| What the exercise asks |
Your task is to repeat each record verbatim, exactly as it was written.

| Provided records |
========

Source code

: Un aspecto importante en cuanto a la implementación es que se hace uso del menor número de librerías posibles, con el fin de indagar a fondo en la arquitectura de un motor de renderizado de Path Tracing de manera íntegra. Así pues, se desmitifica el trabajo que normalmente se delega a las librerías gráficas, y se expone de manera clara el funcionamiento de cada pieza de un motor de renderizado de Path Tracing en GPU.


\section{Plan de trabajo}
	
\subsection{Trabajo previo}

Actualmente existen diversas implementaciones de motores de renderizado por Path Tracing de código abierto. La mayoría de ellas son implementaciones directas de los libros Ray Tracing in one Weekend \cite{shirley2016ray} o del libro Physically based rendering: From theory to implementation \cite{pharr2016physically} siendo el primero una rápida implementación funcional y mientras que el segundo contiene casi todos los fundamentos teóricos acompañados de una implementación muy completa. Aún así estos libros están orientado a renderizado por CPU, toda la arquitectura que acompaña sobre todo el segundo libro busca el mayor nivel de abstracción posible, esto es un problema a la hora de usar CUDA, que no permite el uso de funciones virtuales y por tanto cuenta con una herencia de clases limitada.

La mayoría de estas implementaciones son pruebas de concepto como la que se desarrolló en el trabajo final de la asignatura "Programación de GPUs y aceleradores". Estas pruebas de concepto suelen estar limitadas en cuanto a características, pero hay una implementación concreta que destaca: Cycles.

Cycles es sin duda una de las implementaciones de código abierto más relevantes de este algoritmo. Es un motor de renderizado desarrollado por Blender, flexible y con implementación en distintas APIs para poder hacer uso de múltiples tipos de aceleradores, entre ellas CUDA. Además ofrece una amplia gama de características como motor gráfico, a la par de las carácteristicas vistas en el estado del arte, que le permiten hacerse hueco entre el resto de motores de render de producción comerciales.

========

| Solution for this problem |
Source code

: Un aspecto importante en cuanto a la implementación es que se hace uso del menor número de librerías posibles, con el fin de indagar a fondo en la arquitectura de un motor de renderizado de Path Tracing de manera íntegra. Así pues, se desmitifica el trabajo que normalmente se delega a las librerías gráficas, y se expone de manera clara el funcionamiento de cada pieza de un motor de renderizado de Path Tracing en GPU.


\section{Plan de trabajo}
	
\subsection{Trabajo previo}

Actualmente existen diversas implementaciones de motores de renderizado por Path Tracing de código abierto. La mayoría de ellas son implementaciones directas de los libros Ray Tracing in one Weekend \cite{shirley2016ray} o del libro Physically based rendering: From theory to implementation \cite{pharr2016physically} siendo el primero una rápida implementación funcional y mientras que el segundo contiene casi todos los fundamentos teóricos acompañados de una implementación muy completa. Aún así estos libros están orientado a renderizado por CPU, toda la arquitectura que acompaña sobre todo el segundo libro busca el mayor nivel de abstracción posible, esto es un problema a la hora de usar CUDA, que no permite el uso de funciones virtuales y por tanto cuenta con una herencia de clases limitada.

La mayoría de estas implementaciones son pruebas de concepto como la que se desarrolló en el trabajo final de la asignatura "Programación de GPUs y aceleradores". Estas pruebas de concepto suelen estar limitadas en cuanto a características, pero hay una implementación concreta que destaca: Cycles.

Cycles es sin duda una de las implementaciones de código abierto más relevantes de este algoritmo. Es un motor de renderizado desarrollado por Blender, flexible y con implementación en distintas APIs para poder hacer uso de múltiples tipos de aceleradores, entre ellas CUDA. Además ofrece una amplia gama de características como motor gráfico, a la par de las carácteristicas vistas en el estado del arte, que le permiten hacerse hueco entre el resto de motores de render de producción comerciales.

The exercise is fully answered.